By early 1798 Napoleon Bonaparte, having been assigned
by the Directory (a ruling body of five corrupt politicians) the daunting task of planning the amphibious invasion of England,
came to the conclusion that such a task was presently impossible, and would be for many years -- at least until the Royal
Navy’s presence in the English Channel had been withered down. Instead, Bonaparte suggested to the Directory an alternate
invasion route: Egypt.
The desire to strike back at England was strong; having
somewhat organized the Second Coalition against France that same year, the country was a constant thorn in France’s
side. Securing Egypt would create a unique staging area for a further invasion into India, where France would be able to gain
valuable allies against England’s presence there, including the Tippoo Sultan among others. Napoleon was convinced
Egypt was the key to success in Asia, after all, both Alexander the Great and the Roman Empire secured Egypt as a step in
this direction. The Royal Navy’s fleet in the Mediterranean was very small, much of it tasked with keeping an
eye on the Spanish fleet. France would try to "secure" Mameluke-run Egypt for the Ottoman Empire. The Mamelukes
were slave-traders and had been oppressing the Egyptian people for nearly 500 years, its liberation would be hailed as a humanitarian
gesture through much of Europe. Above all, the Directory agreed because it would put the publicly popular Bonaparte far from
France, where he could overthrow them should the chance ever occur.
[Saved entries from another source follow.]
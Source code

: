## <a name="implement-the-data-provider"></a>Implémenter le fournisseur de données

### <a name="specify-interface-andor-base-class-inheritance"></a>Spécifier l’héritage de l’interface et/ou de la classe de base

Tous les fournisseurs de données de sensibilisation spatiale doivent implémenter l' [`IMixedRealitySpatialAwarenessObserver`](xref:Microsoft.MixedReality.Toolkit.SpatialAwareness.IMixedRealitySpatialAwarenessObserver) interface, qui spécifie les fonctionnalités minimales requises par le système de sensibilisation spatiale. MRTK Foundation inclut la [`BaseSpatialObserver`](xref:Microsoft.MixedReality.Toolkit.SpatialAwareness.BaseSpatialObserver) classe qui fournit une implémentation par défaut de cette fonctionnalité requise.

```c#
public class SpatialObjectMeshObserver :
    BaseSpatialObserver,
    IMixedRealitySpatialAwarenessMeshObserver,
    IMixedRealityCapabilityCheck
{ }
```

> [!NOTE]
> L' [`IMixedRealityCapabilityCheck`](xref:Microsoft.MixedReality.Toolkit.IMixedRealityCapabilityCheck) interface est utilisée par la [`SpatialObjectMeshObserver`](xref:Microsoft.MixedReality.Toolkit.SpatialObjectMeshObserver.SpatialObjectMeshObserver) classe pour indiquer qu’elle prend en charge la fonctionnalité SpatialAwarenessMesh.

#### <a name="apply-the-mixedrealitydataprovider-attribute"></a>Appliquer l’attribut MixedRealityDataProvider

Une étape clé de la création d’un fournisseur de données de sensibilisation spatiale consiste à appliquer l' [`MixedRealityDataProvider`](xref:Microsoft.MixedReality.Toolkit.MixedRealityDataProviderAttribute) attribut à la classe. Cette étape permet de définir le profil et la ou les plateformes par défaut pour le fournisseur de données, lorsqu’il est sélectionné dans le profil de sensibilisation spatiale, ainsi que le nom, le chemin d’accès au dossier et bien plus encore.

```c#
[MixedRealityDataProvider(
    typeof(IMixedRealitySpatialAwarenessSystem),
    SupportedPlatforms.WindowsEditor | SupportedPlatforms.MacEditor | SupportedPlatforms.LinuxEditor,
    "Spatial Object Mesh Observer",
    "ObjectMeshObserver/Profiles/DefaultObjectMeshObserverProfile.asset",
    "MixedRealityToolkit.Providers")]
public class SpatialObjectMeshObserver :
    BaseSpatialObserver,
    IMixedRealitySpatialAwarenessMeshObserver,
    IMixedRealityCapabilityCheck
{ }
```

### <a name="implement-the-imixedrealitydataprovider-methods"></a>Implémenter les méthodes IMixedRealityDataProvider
After some scrambling to build, pay for and man a full
invasion fleet, Bonaparte set sail on May 19, 1798. The combined fleet, sailing from several ports in southern France and
Italy, consisted of over 350 ships of various types including thirteen ships of the line and numerous transport vessels. Bonaparte
would bring with him 167 civilian scholars and scientists, Army of the Orient, a force of some 35,000 men, battle-hardened
from war with Austria, and a crack staff of general officers.
The convoy headed for Malta, where it could easily take
the island for a supply base. Afterwards, it was off to hit the shores of Egypt in early July.